* [Records shown]
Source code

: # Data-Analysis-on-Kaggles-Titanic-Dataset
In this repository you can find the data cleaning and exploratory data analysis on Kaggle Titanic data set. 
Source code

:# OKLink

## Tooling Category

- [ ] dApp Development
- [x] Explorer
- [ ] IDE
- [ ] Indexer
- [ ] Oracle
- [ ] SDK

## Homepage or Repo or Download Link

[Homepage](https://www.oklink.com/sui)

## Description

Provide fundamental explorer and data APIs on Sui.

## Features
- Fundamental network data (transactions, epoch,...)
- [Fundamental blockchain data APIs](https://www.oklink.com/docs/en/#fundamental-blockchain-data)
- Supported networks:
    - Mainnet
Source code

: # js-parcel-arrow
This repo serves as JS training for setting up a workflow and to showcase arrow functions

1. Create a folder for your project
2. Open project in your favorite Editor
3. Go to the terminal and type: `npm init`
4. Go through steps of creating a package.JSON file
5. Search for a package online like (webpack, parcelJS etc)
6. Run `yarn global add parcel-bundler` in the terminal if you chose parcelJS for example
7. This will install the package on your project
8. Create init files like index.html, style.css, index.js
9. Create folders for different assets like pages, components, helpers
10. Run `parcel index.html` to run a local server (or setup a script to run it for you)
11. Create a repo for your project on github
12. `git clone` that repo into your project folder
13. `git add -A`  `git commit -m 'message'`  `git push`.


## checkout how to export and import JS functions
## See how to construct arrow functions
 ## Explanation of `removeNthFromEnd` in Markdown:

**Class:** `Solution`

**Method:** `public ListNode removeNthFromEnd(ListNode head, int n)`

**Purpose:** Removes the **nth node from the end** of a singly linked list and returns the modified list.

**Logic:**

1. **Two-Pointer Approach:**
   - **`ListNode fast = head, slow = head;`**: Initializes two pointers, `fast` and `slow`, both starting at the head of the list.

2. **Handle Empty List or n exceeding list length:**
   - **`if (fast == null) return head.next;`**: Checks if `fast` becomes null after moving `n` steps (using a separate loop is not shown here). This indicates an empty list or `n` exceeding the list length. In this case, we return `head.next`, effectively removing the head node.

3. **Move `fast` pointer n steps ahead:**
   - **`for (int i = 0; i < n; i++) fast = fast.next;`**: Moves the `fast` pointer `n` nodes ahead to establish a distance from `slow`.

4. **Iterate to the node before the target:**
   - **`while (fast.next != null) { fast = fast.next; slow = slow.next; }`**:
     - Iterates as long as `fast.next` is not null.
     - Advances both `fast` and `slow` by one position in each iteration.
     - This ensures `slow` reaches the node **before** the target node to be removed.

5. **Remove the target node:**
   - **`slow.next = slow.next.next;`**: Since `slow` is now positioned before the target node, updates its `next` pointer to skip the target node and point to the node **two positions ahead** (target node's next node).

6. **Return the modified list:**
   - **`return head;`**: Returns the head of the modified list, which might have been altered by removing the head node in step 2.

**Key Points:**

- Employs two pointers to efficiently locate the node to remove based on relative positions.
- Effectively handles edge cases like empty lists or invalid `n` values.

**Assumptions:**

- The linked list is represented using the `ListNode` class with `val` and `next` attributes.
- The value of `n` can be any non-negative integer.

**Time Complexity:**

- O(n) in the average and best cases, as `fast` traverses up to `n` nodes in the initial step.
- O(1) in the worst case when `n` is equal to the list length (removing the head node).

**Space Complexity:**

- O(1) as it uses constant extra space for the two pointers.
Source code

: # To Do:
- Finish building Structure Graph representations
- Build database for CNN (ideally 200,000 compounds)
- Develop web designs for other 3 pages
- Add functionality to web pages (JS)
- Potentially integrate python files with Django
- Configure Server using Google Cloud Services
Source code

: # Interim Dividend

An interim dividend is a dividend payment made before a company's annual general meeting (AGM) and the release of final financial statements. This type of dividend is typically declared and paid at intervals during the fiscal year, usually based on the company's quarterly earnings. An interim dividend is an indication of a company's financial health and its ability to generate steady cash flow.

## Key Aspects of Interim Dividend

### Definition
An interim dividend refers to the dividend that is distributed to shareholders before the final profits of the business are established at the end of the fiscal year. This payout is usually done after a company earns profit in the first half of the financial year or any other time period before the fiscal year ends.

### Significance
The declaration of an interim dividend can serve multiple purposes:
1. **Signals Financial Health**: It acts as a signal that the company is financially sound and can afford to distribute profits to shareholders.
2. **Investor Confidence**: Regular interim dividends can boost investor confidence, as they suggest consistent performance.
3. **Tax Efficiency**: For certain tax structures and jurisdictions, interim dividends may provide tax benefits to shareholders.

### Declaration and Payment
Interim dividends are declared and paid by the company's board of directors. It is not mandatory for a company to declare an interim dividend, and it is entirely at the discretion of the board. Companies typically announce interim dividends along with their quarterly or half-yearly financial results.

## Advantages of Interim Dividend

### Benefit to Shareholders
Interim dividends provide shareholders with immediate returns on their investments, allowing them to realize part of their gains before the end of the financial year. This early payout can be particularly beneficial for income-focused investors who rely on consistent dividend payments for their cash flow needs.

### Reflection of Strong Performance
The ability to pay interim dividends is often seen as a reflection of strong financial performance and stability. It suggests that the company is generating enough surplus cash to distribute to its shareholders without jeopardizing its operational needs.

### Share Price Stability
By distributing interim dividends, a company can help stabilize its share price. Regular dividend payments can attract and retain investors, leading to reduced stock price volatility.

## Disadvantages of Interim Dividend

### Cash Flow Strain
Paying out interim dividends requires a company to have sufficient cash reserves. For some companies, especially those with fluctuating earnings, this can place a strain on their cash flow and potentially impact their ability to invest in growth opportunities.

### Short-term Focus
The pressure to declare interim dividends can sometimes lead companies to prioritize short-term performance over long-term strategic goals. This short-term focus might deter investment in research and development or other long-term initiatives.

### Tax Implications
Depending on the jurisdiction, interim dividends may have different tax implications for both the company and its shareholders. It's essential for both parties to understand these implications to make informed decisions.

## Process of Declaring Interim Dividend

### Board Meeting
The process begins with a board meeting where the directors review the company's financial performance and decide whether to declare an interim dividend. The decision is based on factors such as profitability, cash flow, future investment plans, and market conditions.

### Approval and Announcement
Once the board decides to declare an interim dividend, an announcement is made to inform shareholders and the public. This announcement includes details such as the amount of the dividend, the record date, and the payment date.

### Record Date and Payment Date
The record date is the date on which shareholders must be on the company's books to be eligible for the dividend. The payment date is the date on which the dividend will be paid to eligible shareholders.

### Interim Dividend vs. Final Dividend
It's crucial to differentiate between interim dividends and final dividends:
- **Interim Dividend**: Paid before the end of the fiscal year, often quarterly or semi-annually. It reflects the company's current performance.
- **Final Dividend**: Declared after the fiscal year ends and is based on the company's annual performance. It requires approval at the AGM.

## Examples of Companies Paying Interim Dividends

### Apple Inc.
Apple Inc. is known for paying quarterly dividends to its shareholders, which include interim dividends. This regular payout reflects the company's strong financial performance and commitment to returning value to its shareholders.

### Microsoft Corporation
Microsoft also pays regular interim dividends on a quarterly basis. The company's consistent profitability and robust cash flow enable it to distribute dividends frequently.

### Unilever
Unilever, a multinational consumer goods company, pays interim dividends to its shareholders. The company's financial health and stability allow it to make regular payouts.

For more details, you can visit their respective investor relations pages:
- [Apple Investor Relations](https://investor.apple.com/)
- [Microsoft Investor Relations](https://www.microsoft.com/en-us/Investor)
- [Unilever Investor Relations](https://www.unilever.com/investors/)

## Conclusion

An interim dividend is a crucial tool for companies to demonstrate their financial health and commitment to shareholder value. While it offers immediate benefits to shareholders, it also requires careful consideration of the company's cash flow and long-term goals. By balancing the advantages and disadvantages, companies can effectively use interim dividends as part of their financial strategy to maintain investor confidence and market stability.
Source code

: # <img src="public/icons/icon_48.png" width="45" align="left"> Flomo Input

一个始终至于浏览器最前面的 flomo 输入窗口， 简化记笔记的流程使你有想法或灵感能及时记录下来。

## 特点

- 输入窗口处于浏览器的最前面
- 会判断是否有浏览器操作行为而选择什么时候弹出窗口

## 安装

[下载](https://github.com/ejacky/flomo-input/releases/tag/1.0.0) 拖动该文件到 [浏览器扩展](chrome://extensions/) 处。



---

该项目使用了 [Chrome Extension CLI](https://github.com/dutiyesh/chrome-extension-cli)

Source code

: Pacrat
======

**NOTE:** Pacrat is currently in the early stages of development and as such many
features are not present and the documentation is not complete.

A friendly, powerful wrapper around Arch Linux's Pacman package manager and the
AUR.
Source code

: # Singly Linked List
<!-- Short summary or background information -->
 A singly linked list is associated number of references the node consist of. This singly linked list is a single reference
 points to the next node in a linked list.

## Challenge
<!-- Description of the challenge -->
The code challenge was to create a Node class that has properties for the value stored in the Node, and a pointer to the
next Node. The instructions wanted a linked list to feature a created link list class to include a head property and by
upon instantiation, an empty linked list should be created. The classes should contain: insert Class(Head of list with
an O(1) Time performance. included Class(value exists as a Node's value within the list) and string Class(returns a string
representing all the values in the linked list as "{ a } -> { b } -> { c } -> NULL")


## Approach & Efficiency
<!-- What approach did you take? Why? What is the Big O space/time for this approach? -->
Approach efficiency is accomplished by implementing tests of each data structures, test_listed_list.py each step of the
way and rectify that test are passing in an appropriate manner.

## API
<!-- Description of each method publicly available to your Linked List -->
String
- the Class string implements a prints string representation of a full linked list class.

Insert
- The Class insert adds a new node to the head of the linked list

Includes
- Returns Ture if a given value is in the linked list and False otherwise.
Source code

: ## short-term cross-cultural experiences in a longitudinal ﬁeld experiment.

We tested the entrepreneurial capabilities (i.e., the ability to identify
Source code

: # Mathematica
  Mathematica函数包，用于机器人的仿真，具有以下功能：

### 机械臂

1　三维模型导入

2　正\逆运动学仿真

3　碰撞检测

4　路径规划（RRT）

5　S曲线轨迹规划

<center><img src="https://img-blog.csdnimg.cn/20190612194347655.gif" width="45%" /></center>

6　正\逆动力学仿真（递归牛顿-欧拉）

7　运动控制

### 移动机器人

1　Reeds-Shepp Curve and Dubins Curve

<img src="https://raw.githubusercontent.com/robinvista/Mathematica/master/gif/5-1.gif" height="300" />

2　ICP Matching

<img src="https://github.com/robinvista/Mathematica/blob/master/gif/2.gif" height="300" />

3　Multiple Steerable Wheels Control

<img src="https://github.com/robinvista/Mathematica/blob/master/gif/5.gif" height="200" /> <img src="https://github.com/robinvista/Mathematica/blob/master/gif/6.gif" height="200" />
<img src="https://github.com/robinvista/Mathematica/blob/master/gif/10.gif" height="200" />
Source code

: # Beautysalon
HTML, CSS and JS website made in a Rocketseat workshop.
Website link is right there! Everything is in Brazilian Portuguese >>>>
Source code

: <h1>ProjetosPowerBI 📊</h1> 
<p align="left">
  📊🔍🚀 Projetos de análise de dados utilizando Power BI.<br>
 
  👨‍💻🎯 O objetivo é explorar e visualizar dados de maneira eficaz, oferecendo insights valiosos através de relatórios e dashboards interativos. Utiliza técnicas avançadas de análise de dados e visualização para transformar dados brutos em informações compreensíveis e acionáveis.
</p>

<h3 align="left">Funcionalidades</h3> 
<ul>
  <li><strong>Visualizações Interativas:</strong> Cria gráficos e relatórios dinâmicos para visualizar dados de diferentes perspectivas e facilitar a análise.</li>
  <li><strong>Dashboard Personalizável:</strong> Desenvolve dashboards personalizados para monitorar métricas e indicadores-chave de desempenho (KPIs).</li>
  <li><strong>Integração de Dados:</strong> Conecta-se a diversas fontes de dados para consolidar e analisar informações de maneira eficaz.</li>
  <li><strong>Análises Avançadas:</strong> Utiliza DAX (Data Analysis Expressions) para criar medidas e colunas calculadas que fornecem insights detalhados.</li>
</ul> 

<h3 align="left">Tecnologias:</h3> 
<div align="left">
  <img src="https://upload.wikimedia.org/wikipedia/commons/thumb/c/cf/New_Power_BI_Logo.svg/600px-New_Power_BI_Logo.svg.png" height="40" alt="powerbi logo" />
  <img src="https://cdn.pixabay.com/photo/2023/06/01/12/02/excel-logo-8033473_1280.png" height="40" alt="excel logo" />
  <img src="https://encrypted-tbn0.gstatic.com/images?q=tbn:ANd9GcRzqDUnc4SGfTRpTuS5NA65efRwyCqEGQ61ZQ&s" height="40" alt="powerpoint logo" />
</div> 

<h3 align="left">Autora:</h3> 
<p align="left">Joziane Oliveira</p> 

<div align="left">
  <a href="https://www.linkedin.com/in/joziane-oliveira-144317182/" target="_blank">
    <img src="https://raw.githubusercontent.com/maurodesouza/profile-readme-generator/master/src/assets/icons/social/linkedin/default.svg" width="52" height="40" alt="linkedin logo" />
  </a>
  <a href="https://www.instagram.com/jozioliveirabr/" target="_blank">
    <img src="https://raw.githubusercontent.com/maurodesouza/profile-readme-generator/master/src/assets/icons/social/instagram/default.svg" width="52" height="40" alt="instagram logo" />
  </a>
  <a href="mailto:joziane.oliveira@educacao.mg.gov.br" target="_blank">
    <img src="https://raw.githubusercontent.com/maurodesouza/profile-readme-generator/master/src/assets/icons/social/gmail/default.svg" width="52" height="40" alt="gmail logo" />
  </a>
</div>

* [What you will do] Using only the listing above, restate exactly the lines from the line containing "6. **Return the modified list:**" through the line containing "### Definition", both included.

* [Answer below]
6. **Return the modified list:**
   - **`return head;`**: Returns the head of the modified list, which might have been altered by removing the head node in step 2.

**Key Points:**

- Employs two pointers to efficiently locate the node to remove based on relative positions.
- Effectively handles edge cases like empty lists or invalid `n` values.

**Assumptions:**

- The linked list is represented using the `ListNode` class with `val` and `next` attributes.
- The value of `n` can be any non-negative integer.

**Time Complexity:**

- O(n) in the average and best cases, as `fast` traverses up to `n` nodes in the initial step.
- O(1) in the worst case when `n` is equal to the list length (removing the head node).

**Space Complexity:**

- O(1) as it uses constant extra space for the two pointers.
Source code

: # To Do:
- Finish building Structure Graph representations
- Build database for CNN (ideally 200,000 compounds)
- Develop web designs for other 3 pages
- Add functionality to web pages (JS)
- Potentially integrate python files with Django
- Configure Server using Google Cloud Services
Source code

: # Interim Dividend

An interim dividend is a dividend payment made before a company's annual general meeting (AGM) and the release of final financial statements. This type of dividend is typically declared and paid at intervals during the fiscal year, usually based on the company's quarterly earnings. An interim dividend is an indication of a company's financial health and its ability to generate steady cash flow.

## Key Aspects of Interim Dividend

### Definition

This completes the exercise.